▶ [EXERCISE] Repeat the listing that comes next, leaving nothing out and changing nothing.

=====

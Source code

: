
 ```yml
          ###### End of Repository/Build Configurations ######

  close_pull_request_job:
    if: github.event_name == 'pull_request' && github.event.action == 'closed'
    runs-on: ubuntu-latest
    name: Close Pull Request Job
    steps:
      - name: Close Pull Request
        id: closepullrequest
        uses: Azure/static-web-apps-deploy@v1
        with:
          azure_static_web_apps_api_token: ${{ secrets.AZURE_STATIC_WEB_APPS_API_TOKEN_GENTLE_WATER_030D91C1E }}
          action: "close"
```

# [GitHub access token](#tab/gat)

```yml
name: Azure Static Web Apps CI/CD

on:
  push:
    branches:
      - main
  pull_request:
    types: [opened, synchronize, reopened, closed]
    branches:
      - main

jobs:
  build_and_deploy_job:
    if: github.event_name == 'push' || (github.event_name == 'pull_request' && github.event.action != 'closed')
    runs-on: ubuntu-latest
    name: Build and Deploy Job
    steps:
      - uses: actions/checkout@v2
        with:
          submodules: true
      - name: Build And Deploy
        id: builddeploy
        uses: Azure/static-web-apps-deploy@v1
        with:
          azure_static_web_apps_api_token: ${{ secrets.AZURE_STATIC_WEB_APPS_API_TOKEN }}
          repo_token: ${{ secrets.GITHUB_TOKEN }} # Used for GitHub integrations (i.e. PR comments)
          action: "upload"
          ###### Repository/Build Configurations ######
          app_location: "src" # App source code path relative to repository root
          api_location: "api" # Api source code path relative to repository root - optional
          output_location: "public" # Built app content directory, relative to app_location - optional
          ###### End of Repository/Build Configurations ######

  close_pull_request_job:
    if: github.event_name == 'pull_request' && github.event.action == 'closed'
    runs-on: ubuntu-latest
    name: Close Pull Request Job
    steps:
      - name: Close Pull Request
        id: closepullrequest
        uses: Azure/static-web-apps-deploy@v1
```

=====

▶ [RESULT OF THE EXERCISE]
Source code

:
 ```yml
          ###### End of Repository/Build Configurations ######

  close_pull_request_job:
    if: github.event_name == 'pull_request' && github.event.action == 'closed'
    runs-on: ubuntu-latest
    name: Close Pull Request Job
    steps:
      - name: Close Pull Request
        id: closepullrequest
        uses: Azure/static-web-apps-deploy@v1
        with:
          azure_static_web_apps_api_token: ${{ secrets.AZURE_STATIC_WEB_APPS_API_TOKEN_GENTLE_WATER_030D91C1E }}
          action: "close"
```

# [GitHub access token](#tab/gat)

```yml
name: Azure Static Web Apps CI/CD

on:
  push:
    branches:
      - main
  pull_request:
    types: [opened, synchronize, reopened, closed]
    branches:
      - main

jobs:
  build_and_deploy_job:
    if: github.event_name == 'push' || (github.event_name == 'pull_request' && github.event.action != 'closed')
    runs-on: ubuntu-latest
    name: Build and Deploy Job
    steps:
      - uses: actions/checkout@v2
        with:
          submodules: true
      - name: Build And Deploy
        id: builddeploy
        uses: Azure/static-web-apps-deploy@v1
        with:
          azure_static_web_apps_api_token: ${{ secrets.AZURE_STATIC_WEB_APPS_API_TOKEN }}
          repo_token: ${{ secrets.GITHUB_TOKEN }} # Used for GitHub integrations (i.e. PR comments)
          action: "upload"
          ###### Repository/Build Configurations ######
          app_location: "src" # App source code path relative to repository root
          api_location: "api" # Api source code path relative to repository root - optional
          output_location: "public" # Built app content directory, relative to app_location - optional
          ###### End of Repository/Build Configurations ######

  close_pull_request_job:
    if: github.event_name == 'pull_request' && github.event.action == 'closed'
    runs-on: ubuntu-latest
    name: Close Pull Request Job
    steps:
      - name: Close Pull Request
        id: closepullrequest
        uses: Azure/static-web-apps-deploy@v1
```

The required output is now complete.